### Exercise requirements:
Work out how many lines below hold the string "WebSocket" and state only that figure.

* * * * * * * * *

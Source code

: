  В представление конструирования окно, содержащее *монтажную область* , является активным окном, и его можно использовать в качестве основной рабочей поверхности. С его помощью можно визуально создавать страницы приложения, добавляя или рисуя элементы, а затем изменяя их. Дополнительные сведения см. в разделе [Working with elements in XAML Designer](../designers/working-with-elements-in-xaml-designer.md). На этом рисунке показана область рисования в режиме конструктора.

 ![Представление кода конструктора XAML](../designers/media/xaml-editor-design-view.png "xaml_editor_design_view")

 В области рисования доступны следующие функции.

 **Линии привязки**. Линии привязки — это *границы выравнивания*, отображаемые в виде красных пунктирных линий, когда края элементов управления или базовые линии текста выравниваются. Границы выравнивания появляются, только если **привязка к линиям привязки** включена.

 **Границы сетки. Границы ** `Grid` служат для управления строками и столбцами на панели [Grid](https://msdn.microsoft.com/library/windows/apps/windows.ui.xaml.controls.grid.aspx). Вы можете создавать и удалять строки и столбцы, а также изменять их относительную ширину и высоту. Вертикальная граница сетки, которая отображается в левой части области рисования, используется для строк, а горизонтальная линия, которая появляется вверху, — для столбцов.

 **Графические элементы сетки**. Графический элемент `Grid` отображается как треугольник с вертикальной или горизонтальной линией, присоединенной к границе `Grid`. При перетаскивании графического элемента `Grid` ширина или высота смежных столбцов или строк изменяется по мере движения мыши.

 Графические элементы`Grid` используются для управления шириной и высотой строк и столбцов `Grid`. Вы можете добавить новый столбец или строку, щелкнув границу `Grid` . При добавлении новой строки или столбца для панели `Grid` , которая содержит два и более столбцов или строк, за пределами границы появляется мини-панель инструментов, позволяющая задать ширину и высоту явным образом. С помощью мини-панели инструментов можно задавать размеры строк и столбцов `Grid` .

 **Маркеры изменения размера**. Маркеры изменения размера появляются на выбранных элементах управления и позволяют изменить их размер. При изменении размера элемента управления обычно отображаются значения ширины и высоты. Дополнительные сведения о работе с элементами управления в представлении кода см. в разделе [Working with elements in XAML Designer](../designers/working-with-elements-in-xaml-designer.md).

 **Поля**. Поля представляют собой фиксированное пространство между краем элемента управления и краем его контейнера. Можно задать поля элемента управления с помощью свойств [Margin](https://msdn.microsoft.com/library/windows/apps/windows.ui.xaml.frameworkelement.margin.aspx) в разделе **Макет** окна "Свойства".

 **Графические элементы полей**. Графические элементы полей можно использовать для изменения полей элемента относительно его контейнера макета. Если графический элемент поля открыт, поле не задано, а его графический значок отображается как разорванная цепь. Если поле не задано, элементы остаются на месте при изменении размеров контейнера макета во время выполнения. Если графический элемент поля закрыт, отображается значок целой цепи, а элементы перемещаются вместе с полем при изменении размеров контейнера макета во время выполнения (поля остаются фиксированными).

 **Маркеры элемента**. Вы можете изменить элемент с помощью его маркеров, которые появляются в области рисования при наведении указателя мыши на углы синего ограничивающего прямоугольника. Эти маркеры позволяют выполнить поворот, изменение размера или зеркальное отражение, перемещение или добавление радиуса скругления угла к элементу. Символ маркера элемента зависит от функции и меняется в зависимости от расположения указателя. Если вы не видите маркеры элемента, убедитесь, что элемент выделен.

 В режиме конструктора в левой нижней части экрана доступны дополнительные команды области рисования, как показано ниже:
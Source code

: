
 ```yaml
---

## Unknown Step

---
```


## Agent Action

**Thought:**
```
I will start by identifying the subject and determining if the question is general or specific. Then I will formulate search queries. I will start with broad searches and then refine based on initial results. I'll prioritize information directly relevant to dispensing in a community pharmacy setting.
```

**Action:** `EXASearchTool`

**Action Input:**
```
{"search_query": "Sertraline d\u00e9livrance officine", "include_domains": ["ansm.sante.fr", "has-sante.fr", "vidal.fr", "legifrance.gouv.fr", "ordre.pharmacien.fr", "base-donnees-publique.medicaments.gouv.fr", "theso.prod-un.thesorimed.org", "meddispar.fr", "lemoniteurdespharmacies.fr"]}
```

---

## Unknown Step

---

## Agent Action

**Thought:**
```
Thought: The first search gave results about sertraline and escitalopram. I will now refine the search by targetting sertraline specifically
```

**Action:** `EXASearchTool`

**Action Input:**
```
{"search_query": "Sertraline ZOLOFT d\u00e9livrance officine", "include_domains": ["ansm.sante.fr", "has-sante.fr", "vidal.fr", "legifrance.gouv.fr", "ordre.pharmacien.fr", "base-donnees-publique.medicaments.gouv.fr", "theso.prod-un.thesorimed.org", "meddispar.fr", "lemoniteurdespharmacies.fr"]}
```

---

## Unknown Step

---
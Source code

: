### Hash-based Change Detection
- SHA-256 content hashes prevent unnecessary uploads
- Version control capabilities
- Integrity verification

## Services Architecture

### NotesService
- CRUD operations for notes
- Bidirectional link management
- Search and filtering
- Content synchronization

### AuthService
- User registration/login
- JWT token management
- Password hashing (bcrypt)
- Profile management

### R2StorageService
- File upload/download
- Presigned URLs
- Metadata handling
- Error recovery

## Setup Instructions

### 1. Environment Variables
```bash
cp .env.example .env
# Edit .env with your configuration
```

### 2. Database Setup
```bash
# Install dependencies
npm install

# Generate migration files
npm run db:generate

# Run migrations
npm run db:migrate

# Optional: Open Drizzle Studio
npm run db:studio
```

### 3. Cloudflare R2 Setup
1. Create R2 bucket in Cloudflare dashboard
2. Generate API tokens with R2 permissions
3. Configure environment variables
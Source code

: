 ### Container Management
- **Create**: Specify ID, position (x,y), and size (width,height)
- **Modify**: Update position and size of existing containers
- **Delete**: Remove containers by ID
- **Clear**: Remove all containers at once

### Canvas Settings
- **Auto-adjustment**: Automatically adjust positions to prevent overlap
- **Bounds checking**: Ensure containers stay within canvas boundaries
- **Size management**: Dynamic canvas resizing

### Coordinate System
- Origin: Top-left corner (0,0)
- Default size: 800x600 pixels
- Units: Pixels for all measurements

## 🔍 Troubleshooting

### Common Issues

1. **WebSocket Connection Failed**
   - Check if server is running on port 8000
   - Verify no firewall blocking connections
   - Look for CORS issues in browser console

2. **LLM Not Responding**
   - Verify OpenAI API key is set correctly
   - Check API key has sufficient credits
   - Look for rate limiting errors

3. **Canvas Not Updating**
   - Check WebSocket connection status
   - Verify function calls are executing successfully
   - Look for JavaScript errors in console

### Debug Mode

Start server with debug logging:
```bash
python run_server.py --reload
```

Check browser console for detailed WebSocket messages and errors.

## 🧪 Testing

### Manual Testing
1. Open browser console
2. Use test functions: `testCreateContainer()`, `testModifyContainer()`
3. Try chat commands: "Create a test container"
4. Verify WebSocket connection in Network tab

* * * * * * * * *

### Answer to this exercise:
4